__Try it__.
Extract the lines from the first one in the records below through the line containing "Equals Lin for", keeping both ends and leaving out any pictures.

__Records supplied__.
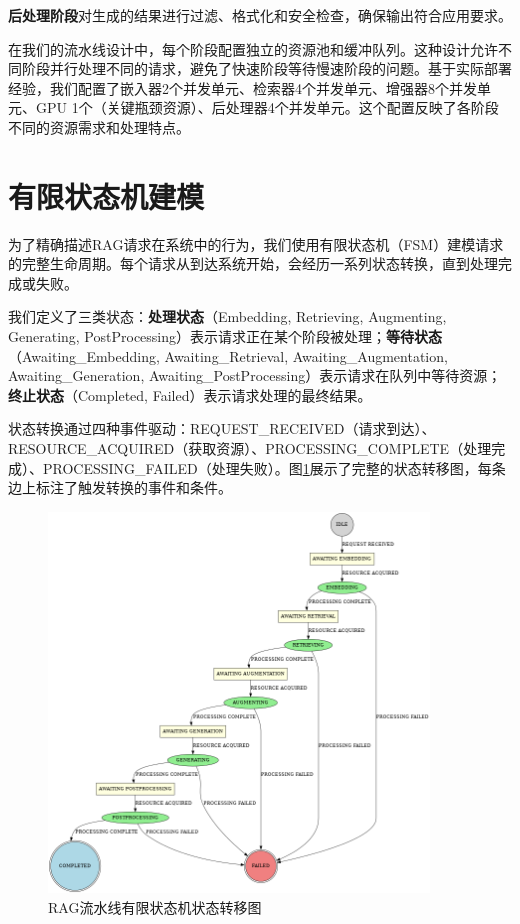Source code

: \documentclass[a4paper]{article}
\begin{document}
\textbf{后处理阶段}对生成的结果进行过滤、格式化和安全检查，确保输出符合应用要求。

在我们的流水线设计中，每个阶段配置独立的资源池和缓冲队列。这种设计允许不同阶段并行处理不同的请求，避免了快速阶段等待慢速阶段的问题。基于实际部署经验，我们配置了嵌入器2个并发单元、检索器4个并发单元、增强器8个并发单元、GPU 1个（关键瓶颈资源）、后处理器4个并发单元。这个配置反映了各阶段不同的资源需求和处理特点。

\section{有限状态机建模}

为了精确描述RAG请求在系统中的行为，我们使用有限状态机（FSM）建模请求的完整生命周期。每个请求从到达系统开始，会经历一系列状态转换，直到处理完成或失败。

我们定义了三类状态：\textbf{处理状态}（Embedding, Retrieving, Augmenting, Generating, PostProcessing）表示请求正在某个阶段被处理；\textbf{等待状态}（Awaiting\_Embedding, Awaiting\_Retrieval, Awaiting\_Augmentation, Awaiting\_Generation, Awaiting\_PostProcessing）表示请求在队列中等待资源；\textbf{终止状态}（Completed, Failed）表示请求处理的最终结果。

状态转换通过四种事件驱动：REQUEST\_RECEIVED（请求到达）、RESOURCE\_ACQUIRED（获取资源）、PROCESSING\_COMPLETE（处理完成）、PROCESSING\_FAILED（处理失败）。图\ref{fig:fsm}展示了完整的状态转移图，每条边上标注了触发转换的事件和条件。

\begin{figure}[H]
    \centering
    \includegraphics[width=0.9\textwidth]{rag_fsm_diagram.png}
    \caption{RAG流水线有限状态机状态转移图}
    \label{fig:fsm}
\end{figure}
\end{document}
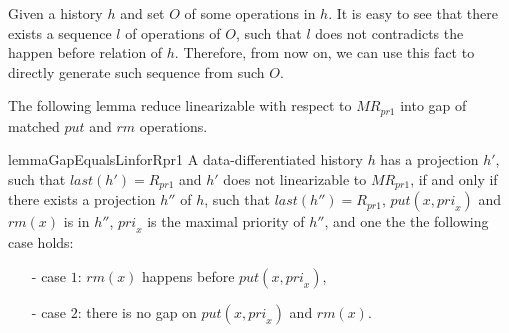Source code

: Given a history $h$ and set $O$ of some operations in $h$. It is easy to see that there exists a sequence $l$ of operations of $O$, such that $l$ does not contradicts the happen before relation of $h$. Therefore, from now on, we can use this fact to directly generate such sequence from such $O$.


The following lemma reduce linearizable with respect to $\textit{MR}_{\textit{pr1}}$ into gap of matched $\textit{put}$ and $\textit{rm}$ operations.

\begin{restatable}{lemma}{GapEqualsLinforRpr1}
\label{lemma:Gap Equals Lin for Rpr1}
A data-differentiated history $h$ has a projection $h'$, such that $\textit{last}(h') = R_{\textit{pr1}}$ and $h'$ does not linearizable to $\textit{MR}_{\textit{pr1}}$, if and only if there exists a projection $h''$ of $h$, such that $\textit{last}(h'') = R_{\textit{pr1}}$, $\textit{put}(x,\textit{pri}_x)$ and $\textit{rm}(x)$ is in $h''$, $\textit{pri}_x$ is the maximal priority of $h''$, and one the the following case holds:

\begin{itemize}
\setlength{\itemsep}{0.5pt}
\item[-] case $1$: $\textit{rm}(x)$ happens before $\textit{put}(x,\textit{pri}_x)$,
\item[-] case $2$: there is no gap on $\textit{put}(x,\textit{pri}_x)$ and $\textit{rm}(x)$.
\end{itemize}
\end{restatable}

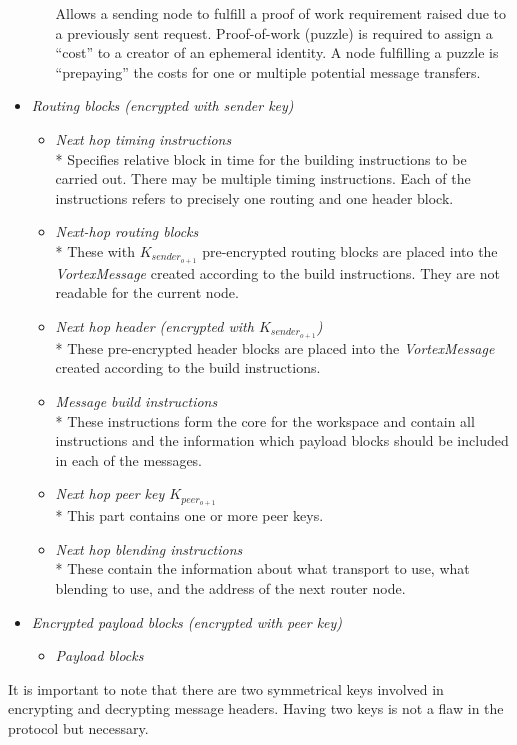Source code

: \documentclass[acmsmall, screen]{acmart}
\begin{document}
\begin{itemize}
\begin{itemize}
		Allows a sending node to fulfill a proof of work requirement raised due to a previously sent request. Proof-of-work (puzzle) is required to assign a ``cost'' to a creator of an ephemeral identity. A node fulfilling a puzzle is ``prepaying'' the costs for one or multiple potential message transfers. 
	\end{itemize}
	\item \emph{Routing blocks (encrypted with sender key)}
	\begin{itemize}
		\item \emph{Next hop timing instructions}\\*
		Specifies relative block in time for the building instructions to be carried out. There may be multiple timing instructions. Each of the instructions refers to precisely one routing and one header block.
		\item \emph{Next-hop routing blocks}\\*
		These with $K_{sender_{o+1}}$ pre-encrypted routing blocks are placed into the \emph{VortexMessage} created according to the build instructions. They are not readable for the current node.
		\item \emph{Next hop header (encrypted with $K_{sender_{o+1}}$)}\\*
		These pre-encrypted header blocks are placed into the \emph{VortexMessage} created according to the build instructions.
		\item \emph{Message build instructions}\\*
		These instructions form the core for the workspace and contain all instructions and the information which payload blocks should be included in each of the messages.
		\item \emph{Next hop peer key $K_{peer_{o+1}}$}\\*
		This part contains one or more peer keys.
		\item \emph{Next hop blending instructions}\\*
		These contain the information about what transport to use, what blending to use, and the address of the next router node.
	\end{itemize}
	\item \emph{Encrypted payload blocks (encrypted with peer key)}
	\begin{itemize}
		\item \emph{Payload blocks}
	\end{itemize}
\end{itemize}

It is important to note that there are two symmetrical keys involved in encrypting and decrypting message headers. Having two keys is not a flaw in the protocol but necessary. 
\end{document}

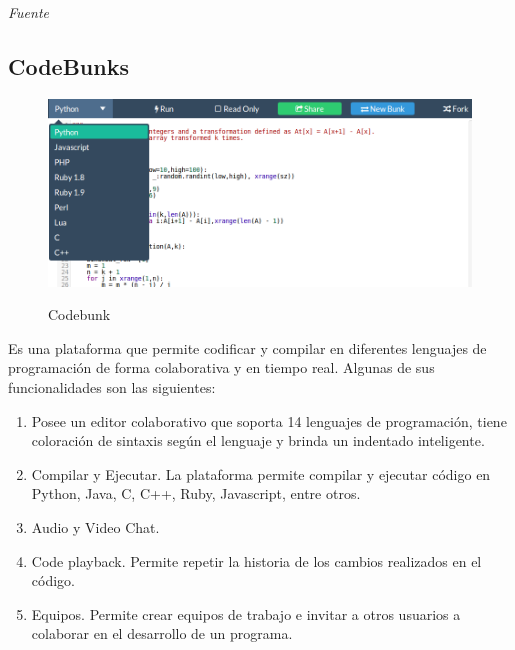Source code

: \emph{Fuente} \cite{pinzas_desarrollo_2013}

\subsection{CodeBunks}
\begin{figure}[h]
  \centering
  \includegraphics[scale=0.3]{figuras/codebunk.png}\\
  \caption[CodeBunk]{Codebunk \protect\cite{codebunk}}\label{fig:codebunk}
\end{figure}
Es una plataforma que permite codificar y compilar en diferentes lenguajes de programación de forma colaborativa y en tiempo real. Algunas de sus funcionalidades son las siguientes:\\

\begin{enumerate}
  \item Posee un editor colaborativo que soporta 14 lenguajes de programación, tiene coloración de sintaxis según el lenguaje y brinda un indentado inteligente.
  \item Compilar y Ejecutar. La plataforma permite compilar y ejecutar código en Python, Java, C, C++, Ruby, Javascript, entre otros.
  \item Audio y Video Chat.
  \item Code playback. Permite repetir la historia de los cambios realizados en el código.
  \item Equipos. Permite crear equipos de trabajo e invitar a otros usuarios a colaborar en el desarrollo de un programa.
\end{enumerate}


\newpage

__Solved problem__.
Source code

: \documentclass[a4paper]{article}
\begin{document}
\textbf{后处理阶段}对生成的结果进行过滤、格式化和安全检查，确保输出符合应用要求。

在我们的流水线设计中，每个阶段配置独立的资源池和缓冲队列。这种设计允许不同阶段并行处理不同的请求，避免了快速阶段等待慢速阶段的问题。基于实际部署经验，我们配置了嵌入器2个并发单元、检索器4个并发单元、增强器8个并发单元、GPU 1个（关键瓶颈资源）、后处理器4个并发单元。这个配置反映了各阶段不同的资源需求和处理特点。

\section{有限状态机建模}

为了精确描述RAG请求在系统中的行为，我们使用有限状态机（FSM）建模请求的完整生命周期。每个请求从到达系统开始，会经历一系列状态转换，直到处理完成或失败。

我们定义了三类状态：\textbf{处理状态}（Embedding, Retrieving, Augmenting, Generating, PostProcessing）表示请求正在某个阶段被处理；\textbf{等待状态}（Awaiting\_Embedding, Awaiting\_Retrieval, Awaiting\_Augmentation, Awaiting\_Generation, Awaiting\_PostProcessing）表示请求在队列中等待资源；\textbf{终止状态}（Completed, Failed）表示请求处理的最终结果。

状态转换通过四种事件驱动：REQUEST\_RECEIVED（请求到达）、RESOURCE\_ACQUIRED（获取资源）、PROCESSING\_COMPLETE（处理完成）、PROCESSING\_FAILED（处理失败）。图\ref{fig:fsm}展示了完整的状态转移图，每条边上标注了触发转换的事件和条件。

\begin{figure}[H]
    \centering
    \includegraphics[width=0.9\textwidth]{rag_fsm_diagram.png}
    \caption{RAG流水线有限状态机状态转移图}
    \label{fig:fsm}
\end{figure}
\end{document}
Source code

: Given a history $h$ and set $O$ of some operations in $h$. It is easy to see that there exists a sequence $l$ of operations of $O$, such that $l$ does not contradicts the happen before relation of $h$. Therefore, from now on, we can use this fact to directly generate such sequence from such $O$.


The following lemma reduce linearizable with respect to $\textit{MR}_{\textit{pr1}}$ into gap of matched $\textit{put}$ and $\textit{rm}$ operations.

\begin{restatable}{lemma}{GapEqualsLinforRpr1}
\label{lemma:Gap Equals Lin for Rpr1}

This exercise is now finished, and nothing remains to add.